Jtrinh
July 4, 2005, 10:18pm
1
Hi,
I am new to ksh scripting so your help will be much appreciated.
I have a file called file.txt which looks like this
Header 20050702 20050703
ABC
DEF
Header 20050703 20050704
123
456
Header 20050704 20050705
XXX
YYY
What I am trying to do is write out each of the record sets to its own file. For example, file1.txt will contain:
Header 20050702 20050703
ABC
DEF
and file2.txt will contain:
Header 20050703 20050704
123
456
etc.
What is the best way to approach this?
Thank you in advance.
nawk -f Jtrinh.awk file.txt
here's Jtrinh.awk:
FNR % 3 == 1 {
if ( i ) close(out)
out= "file" ++i ".txt"
}
{
print >> out
}
Jtrinh
July 4, 2005, 11:48pm
3
Thanks vgersh99,
It works well, however, I left out an important piece of information, that is I don't know for sure how many sets of records there are in the file. How would I handle that?
Thanks again.
jtrinh:
Thanks vgersh99,
It works well, however, I left out an important piece of information, that is I don't know for sure how many sets of records there are in the file. How would I handle that?
Thanks again.
wouldn't the posted code work for any number of records?
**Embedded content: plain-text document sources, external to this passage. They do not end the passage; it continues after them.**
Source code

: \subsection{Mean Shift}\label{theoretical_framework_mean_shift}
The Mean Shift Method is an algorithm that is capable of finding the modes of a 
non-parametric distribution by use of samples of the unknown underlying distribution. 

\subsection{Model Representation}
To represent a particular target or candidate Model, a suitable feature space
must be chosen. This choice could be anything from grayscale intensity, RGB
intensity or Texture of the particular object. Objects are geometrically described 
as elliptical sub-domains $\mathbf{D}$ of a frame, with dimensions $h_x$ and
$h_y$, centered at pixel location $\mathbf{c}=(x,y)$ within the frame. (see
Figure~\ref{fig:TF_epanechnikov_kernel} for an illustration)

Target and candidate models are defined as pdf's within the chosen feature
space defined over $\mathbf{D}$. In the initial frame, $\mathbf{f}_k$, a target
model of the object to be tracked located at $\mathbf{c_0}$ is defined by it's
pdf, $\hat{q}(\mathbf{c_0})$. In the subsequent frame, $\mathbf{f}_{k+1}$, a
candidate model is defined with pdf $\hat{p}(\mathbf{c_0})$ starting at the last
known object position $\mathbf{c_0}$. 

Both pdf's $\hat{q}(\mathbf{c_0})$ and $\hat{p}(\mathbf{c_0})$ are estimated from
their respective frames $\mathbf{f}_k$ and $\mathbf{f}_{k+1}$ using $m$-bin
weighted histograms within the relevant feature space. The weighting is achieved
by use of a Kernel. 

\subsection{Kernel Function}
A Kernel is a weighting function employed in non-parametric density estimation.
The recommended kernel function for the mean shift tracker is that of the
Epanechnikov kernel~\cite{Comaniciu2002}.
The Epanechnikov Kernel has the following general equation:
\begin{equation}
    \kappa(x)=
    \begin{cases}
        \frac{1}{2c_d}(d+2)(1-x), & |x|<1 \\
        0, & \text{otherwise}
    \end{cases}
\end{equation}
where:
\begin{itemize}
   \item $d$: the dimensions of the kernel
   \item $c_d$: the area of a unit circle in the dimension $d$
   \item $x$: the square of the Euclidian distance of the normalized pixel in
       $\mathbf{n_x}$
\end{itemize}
or do you mean something else?
a sample [non=working] sample would help.
r2007
July 5, 2005, 12:01am
5
awk 'begin{of="file0.txt"}/^Header/{close(of);of="file"++i".txt";}{print>of}' file.txt
GNU Awk 3.1.3
Copyright (C) 1989, 1991-2003 Free Software Foundation.
r2007
July 5, 2005, 12:21am
7
awk 'BEGIN{of="file0.txt"}/^Header/{close(of);of="file"++i".txt";}{print>of}' file.txt
begin != BEGIN --- typo, Thank you!
'>' != '>>' --- it is right '>' != '>>', but using '>' is better than '>>' in this thread.
depending on the inital assumptions: is it the string 'Header' that segregate the records or is there some other record segregation logic --- agree, hope Jtrinh can talk more about the rule of the file.
Thanks to you both,
Both BEGIN and begin seem to work the same. But which one should I use?
'Header' does segregate the records. So the rule is every time the string 'Header' is encountered, create a new file.
Thank you again, your help makes my day.